I have to end the meeting. The staff are looking to go.

The staff might be looking to go-----

Hold on now, Deputy.

I have to go as well.

The Deputy also chairs meetings.

I am trying to do this to the best of my ability.

The Deputy asked to come in and I allowed him to come in.

I am entitled to come in.

I know. I have given the Deputy more than his fair chance in relation to-----

I am entitled to my questions.

The Deputy has asked his questions.

I am not finished.

He has asked his questions and we are entitled to hear the answers to his questions.

That is what I am trying to allow for.

What I am trying to explain-----

Every time the Deputy asks a question, he asks another question.

Well, that is not the way this is-----

Okay, fair enough.

Is the Deputy finished?

I am not. I will say one final thing and I accept what the Cathaoirleach has said and his criticism of me.

My problem is that I have a question to the Taoiseach on this issue, which is why I am watching the clock. I apologise for that.

Could I suggest-----

Could I meet-----

Respectfully, I suggest that the Deputy talk to Ms Grogan after the meeting.

That is what I am trying to say. If I can, that is exactly what I want to do. I was trying to get Mr. Whelan earlier but I realised he was here.

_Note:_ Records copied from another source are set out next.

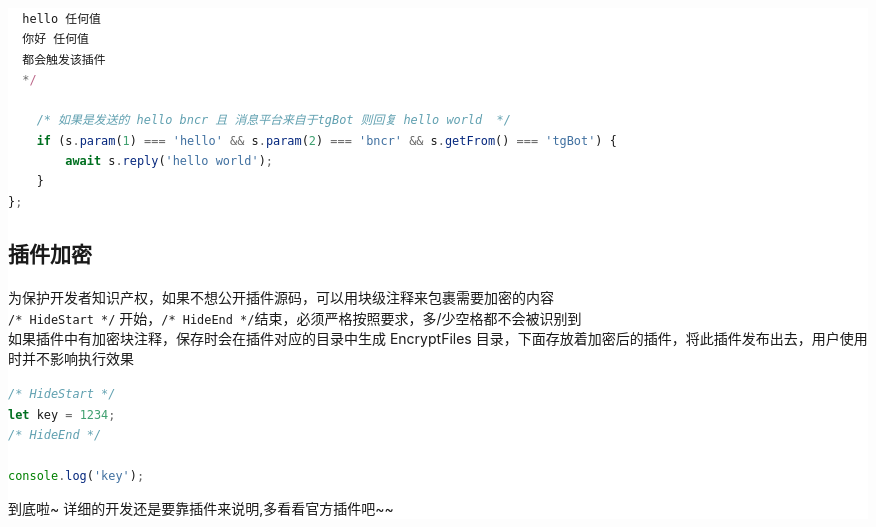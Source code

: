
 ```js
  hello 任何值
  你好 任何值 
  都会触发该插件
  */

    /* 如果是发送的 hello bncr 且 消息平台来自于tgBot 则回复 hello world  */
    if (s.param(1) === 'hello' && s.param(2) === 'bncr' && s.getFrom() === 'tgBot') {
        await s.reply('hello world');
    }
};
```

## 插件加密

为保护开发者知识产权，如果不想公开插件源码，可以用块级注释来包裹需要加密的内容  
`/* HideStart */` 开始，`/* HideEnd */`结束，必须严格按照要求，多/少空格都不会被识别到  
如果插件中有加密块注释，保存时会在插件对应的目录中生成 EncryptFiles 目录，下面存放着加密后的插件，将此插件发布出去，用户使用时并不影响执行效果

```js
/* HideStart */
let key = 1234;
/* HideEnd */

console.log('key');
```

到底啦~ 详细的开发还是要靠插件来说明,多看看官方插件吧~~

I apologise; I am not being rude.

Ms Angela Fitzgerald

Through the Chair, if I may, the Deputy raised some wider issues which are very relevant. One is around regulatory reform. Ms Grogan has written and is working very closely with the Department around some of the limitations of the current regulatory process, which is important. The second question the Deputy raised is about the current model and market oversight when there is a model made up of private providers. He spoke about the legal limitations but there are others. That may not be for us but it is a discussion we are having with the Department. The last point is how we learn as a regulator. We had a very good discussion at our board about the learning from the Emily case. While we have been to the forefront around safeguarding in the absence of legislation, we also know that we can always do better. In fact, we had a really good discussion with our board about some of the additional measures we might take. The Deputy's questions were well directed in relation to that. We will be happy to come back and talk again.

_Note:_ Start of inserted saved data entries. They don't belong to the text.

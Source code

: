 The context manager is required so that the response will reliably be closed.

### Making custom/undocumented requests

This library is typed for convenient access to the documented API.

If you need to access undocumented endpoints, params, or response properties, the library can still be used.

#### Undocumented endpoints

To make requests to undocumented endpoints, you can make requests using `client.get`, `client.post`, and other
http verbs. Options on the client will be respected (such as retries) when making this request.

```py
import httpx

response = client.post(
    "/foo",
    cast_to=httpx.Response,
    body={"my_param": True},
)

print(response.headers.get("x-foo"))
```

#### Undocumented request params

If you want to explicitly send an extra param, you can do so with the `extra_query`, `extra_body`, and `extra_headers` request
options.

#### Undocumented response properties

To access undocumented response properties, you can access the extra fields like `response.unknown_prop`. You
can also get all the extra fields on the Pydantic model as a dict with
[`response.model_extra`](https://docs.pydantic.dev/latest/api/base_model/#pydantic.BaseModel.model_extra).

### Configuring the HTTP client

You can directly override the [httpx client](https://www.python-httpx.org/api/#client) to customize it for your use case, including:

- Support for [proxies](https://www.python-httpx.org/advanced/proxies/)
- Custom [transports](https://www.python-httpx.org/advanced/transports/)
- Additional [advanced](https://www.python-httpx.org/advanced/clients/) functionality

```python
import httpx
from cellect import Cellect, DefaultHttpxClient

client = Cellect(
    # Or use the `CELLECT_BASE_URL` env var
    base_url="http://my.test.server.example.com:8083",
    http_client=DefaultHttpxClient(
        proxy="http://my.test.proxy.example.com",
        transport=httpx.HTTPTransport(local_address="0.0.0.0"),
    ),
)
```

I will meet the representatives if I can arrange it.

Ms Angela Fitzgerald

That would be fine.

I apologise that I have to go.

It is an appalling case. We need to learn from all these cases and put in a system that will work in the future for all our citizens. I have to end the meeting. I thank the representatives of HIQA for their engagement with the committee on its recently published annual reports and other reports. The committee will continue to monitor the activities of HIQA in the period ahead. I thank HIQA and its staff for the important work they carry out. The work they do is highly important. They need to be congratulated and we probably do not do that often enough.

The joint committee adjourned at 12.32 p.m. until 4 p.m. on Tuesday, 10 October 2023.